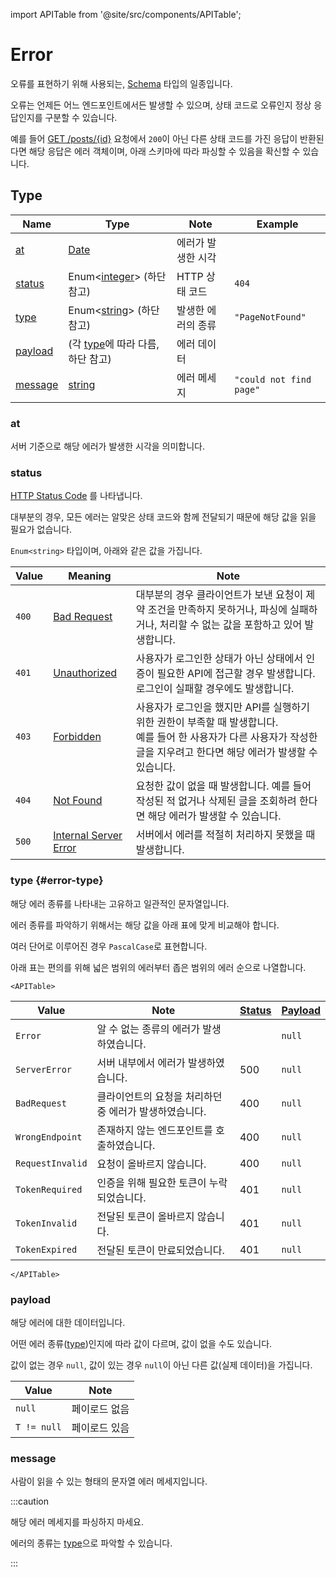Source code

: import APITable from '@site/src/components/APITable';

# Error

오류를 표현하기 위해 사용되는, [Schema](../schema/README.md) 타입의 일종입니다.

오류는 언제든 어느 엔드포인트에서든 발생할 수 있으며, 상태 코드로 오류인지 정상 응답인지를 구분할 수 있습니다.

예를 들어 [GET /posts/{id}](../../api/posts/get-post.md) 요청에서 `200`이 아닌 다른 상태 코드를 가진 응답이 반환된다면 해당 응답은 에러 객체이며, 아래 스키마에 따라 파싱할 수 있음을 확신할 수 있습니다.

## Type

| Name                | Type                                                          | Note               | Example                 |
| ------------------- | ------------------------------------------------------------- | ------------------ | ----------------------- |
| [at](#at)           | [Date](../semantic/date.md)                                   | 에러가 발생한 시각 |                         |
| [status](#status)   | Enum<[integer](../../types/primitive/integer.md)> (하단 참고) | HTTP 상태 코드     | `404`                   |
| [type](#error-type) | Enum<[string](../../types/primitive/string.md)> (하단 참고)   | 발생한 에러의 종류 | `"PageNotFound"`        |
| [payload](#payload) | (각 [type](#type)에 따라 다름, 하단 참고)                     | 에러 데이터        |                         |
| [message](#message) | [string](../../types/primitive/string.md)                     | 에러 메세지        | `"could not find page"` |

### at

서버 기준으로 해당 에러가 발생한 시각을 의미합니다.

### status

[HTTP Status Code](https://developer.mozilla.org/docs/Web/HTTP/Status) 를 나타냅니다.

대부분의 경우, 모든 에러는 알맞은 상태 코드와 함께 전달되기 때문에 해당 값을 읽을 필요가 없습니다.

`Enum<string>` 타입이며, 아래와 같은 값을 가집니다.

| Value | Meaning                                                                         | Note                                                                                                                                                                           |
| ----- | ------------------------------------------------------------------------------- | ------------------------------------------------------------------------------------------------------------------------------------------------------------------------------ |
| `400` | [Bad Request](https://developer.mozilla.org/docs/Web/HTTP/Status/400)           | 대부분의 경우 클라이언트가 보낸 요청이 제약 조건을 만족하지 못하거나, 파싱에 실패하거나, 처리할 수 없는 값을 포함하고 있어 발생합니다.                                         |
| `401` | [Unauthorized](https://developer.mozilla.org/docs/Web/HTTP/Status/401)          | 사용자가 로그인한 상태가 아닌 상태에서 인증이 필요한 API에 접근할 경우 발생합니다. 로그인이 실패할 경우에도 발생합니다.                                                        |
| `403` | [Forbidden](https://developer.mozilla.org/docs/Web/HTTP/Status/403)             | 사용자가 로그인을 했지만 API를 실행하기 위한 권한이 부족할 때 발생합니다.<br />예를 들어 한 사용자가 다른 사용자가 작성한 글을 지우려고 한다면 해당 에러가 발생할 수 있습니다. |
| `404` | [Not Found](https://developer.mozilla.org/docs/Web/HTTP/Status/404)             | 요청한 값이 없을 때 발생합니다. 예를 들어 작성된 적 없거나 삭제된 글을 조회하려 한다면 해당 에러가 발생할 수 있습니다.                                                         |
| `500` | [Internal Server Error](https://developer.mozilla.org/docs/Web/HTTP/Status/500) | 서버에서 에러를 적절히 처리하지 못했을 때 발생합니다.                                                                                                                          |

### type {#error-type}

해당 에러 종류를 나타내는 고유하고 일관적인 문자열입니다.

에러 종류를 파악하기 위해서는 해당 값을 아래 표에 맞게 비교해야 합니다.

여러 단어로 이루어진 경우 `PascalCase`로 표현합니다.

아래 표는 편의를 위해 넓은 범위의 에러부터 좁은 범위의 에러 순으로 나열합니다.

```mdx-code-block
<APITable>
```

| Value            | Note                                                   | [Status](#status) | [Payload](#payload) |
| ---------------- | ------------------------------------------------------ | ----------------- | ------------------- |
| `Error`          | 알 수 없는 종류의 에러가 발생하였습니다.               |                   | `null`              |
| `ServerError`    | 서버 내부에서 에러가 발생하였습니다.                   | 500               | `null`              |
| `BadRequest`     | 클라이언트의 요청을 처리하던 중 에러가 발생하였습니다. | 400               | `null`              |
| `WrongEndpoint`  | 존재하지 않는 엔드포인트를 호출하였습니다.             | 400               | `null`              |
| `RequestInvalid` | 요청이 올바르지 않습니다.                              | 400               | `null`              |
| `TokenRequired`  | 인증을 위해 필요한 토큰이 누락되었습니다.              | 401               | `null`              |
| `TokenInvalid`   | 전달된 토큰이 올바르지 않습니다.                       | 401               | `null`              |
| `TokenExpired`   | 전달된 토큰이 만료되었습니다.                          | 401               | `null`              |

```mdx-code-block
</APITable>
```

### payload

해당 에러에 대한 데이터입니다.

어떤 에러 종류([type](#error-type))인지에 따라 값이 다르며, 값이 없을 수도 있습니다.

값이 없는 경우 `null`, 값이 있는 경우 `null`이 아닌 다른 값(실제 데이터)을 가집니다.

| Value       | Note          |
| ----------- | ------------- |
| `null`      | 페이로드 없음 |
| `T != null` | 페이로드 있음 |

### message

사람이 읽을 수 있는 형태의 문자열 에러 메세지입니다.

:::caution

해당 에러 메세지를 파싱하지 마세요.

에러의 종류는 [type](#error-type)으로 파악할 수 있습니다.

:::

+ + + +

In the entries above, find each line with the word "Enum" and show it.

| [status](#status)   | Enum<[integer](../../types/primitive/integer.md)> (하단 참고) | HTTP 상태 코드     | `404`                   |
| [type](#error-type) | Enum<[string](../../types/primitive/string.md)> (하단 참고)   | 발생한 에러의 종류 | `"PageNotFound"`        |
`Enum<string>` 타입이며, 아래와 같은 값을 가집니다.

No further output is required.